■ Problem to work on: Please filter the listing for the string "obtain" and copy each matching line.

■ Supplied information:
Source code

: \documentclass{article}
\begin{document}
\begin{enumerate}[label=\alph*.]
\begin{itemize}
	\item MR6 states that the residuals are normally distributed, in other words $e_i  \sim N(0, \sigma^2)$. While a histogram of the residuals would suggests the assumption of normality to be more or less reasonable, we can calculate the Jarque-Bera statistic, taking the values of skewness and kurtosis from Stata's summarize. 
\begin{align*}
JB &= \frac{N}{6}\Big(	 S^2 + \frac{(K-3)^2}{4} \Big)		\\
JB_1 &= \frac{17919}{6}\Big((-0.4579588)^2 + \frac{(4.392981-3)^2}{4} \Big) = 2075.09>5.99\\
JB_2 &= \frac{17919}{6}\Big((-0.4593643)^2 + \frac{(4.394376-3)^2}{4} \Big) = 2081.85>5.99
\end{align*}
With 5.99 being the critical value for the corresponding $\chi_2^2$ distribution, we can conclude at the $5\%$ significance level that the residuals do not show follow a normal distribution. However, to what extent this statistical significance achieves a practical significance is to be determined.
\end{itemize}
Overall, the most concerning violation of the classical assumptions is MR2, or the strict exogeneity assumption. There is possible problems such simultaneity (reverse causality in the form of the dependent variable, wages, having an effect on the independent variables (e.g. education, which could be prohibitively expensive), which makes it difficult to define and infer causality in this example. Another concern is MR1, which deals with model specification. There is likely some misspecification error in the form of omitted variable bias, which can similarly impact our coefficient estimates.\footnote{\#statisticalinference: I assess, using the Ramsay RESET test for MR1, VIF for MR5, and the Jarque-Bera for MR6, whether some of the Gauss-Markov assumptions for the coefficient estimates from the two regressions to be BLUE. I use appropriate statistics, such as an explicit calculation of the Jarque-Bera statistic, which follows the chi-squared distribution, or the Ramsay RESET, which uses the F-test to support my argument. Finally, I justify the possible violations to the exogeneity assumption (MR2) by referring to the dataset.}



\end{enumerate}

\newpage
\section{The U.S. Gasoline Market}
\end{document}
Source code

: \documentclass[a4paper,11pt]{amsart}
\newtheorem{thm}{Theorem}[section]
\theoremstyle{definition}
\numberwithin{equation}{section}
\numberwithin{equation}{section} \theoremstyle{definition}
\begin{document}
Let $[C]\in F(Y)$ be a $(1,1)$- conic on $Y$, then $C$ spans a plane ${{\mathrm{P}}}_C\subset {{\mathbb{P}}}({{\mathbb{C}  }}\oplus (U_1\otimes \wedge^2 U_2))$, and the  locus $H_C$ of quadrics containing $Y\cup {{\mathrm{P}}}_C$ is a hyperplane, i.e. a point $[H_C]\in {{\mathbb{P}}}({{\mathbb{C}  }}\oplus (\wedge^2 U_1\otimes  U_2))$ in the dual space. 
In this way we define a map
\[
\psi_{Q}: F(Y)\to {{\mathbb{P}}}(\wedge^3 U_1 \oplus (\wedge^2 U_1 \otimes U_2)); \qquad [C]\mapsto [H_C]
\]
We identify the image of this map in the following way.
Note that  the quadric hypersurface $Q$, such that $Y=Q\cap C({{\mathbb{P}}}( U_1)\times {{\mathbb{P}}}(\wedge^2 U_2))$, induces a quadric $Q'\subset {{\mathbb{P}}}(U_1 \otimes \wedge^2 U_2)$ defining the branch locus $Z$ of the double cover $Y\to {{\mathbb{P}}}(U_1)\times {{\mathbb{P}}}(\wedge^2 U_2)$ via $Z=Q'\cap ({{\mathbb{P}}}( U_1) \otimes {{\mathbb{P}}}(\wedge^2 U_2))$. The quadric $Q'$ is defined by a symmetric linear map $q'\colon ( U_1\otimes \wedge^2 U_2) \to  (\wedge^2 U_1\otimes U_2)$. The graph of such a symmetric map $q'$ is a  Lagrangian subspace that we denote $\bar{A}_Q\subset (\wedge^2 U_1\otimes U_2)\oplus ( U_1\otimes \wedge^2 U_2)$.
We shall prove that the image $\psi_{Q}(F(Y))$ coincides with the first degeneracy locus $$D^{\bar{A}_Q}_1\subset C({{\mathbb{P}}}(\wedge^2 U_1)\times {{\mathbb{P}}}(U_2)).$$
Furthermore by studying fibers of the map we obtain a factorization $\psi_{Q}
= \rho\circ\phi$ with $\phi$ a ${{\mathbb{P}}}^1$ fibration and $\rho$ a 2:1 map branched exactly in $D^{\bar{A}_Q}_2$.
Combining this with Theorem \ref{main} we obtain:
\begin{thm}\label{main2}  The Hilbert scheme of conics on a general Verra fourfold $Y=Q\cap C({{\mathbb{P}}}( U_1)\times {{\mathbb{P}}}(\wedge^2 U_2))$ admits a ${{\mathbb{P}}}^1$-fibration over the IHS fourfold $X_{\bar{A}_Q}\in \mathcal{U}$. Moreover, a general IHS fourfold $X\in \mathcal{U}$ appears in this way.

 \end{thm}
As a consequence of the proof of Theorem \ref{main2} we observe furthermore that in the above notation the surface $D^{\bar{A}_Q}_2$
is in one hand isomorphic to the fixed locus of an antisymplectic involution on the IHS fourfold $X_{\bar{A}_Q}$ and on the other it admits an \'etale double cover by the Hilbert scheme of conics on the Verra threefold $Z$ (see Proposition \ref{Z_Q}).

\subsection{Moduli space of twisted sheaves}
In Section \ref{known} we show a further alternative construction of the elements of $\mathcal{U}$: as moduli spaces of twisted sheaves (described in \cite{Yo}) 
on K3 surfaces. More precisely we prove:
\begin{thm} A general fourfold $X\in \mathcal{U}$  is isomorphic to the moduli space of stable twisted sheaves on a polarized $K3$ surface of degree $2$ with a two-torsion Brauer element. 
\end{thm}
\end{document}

■ The completed task:
Furthermore by studying fibers of the map we obtain a factorization $\psi_{Q}
Combining this with Theorem \ref{main} we obtain:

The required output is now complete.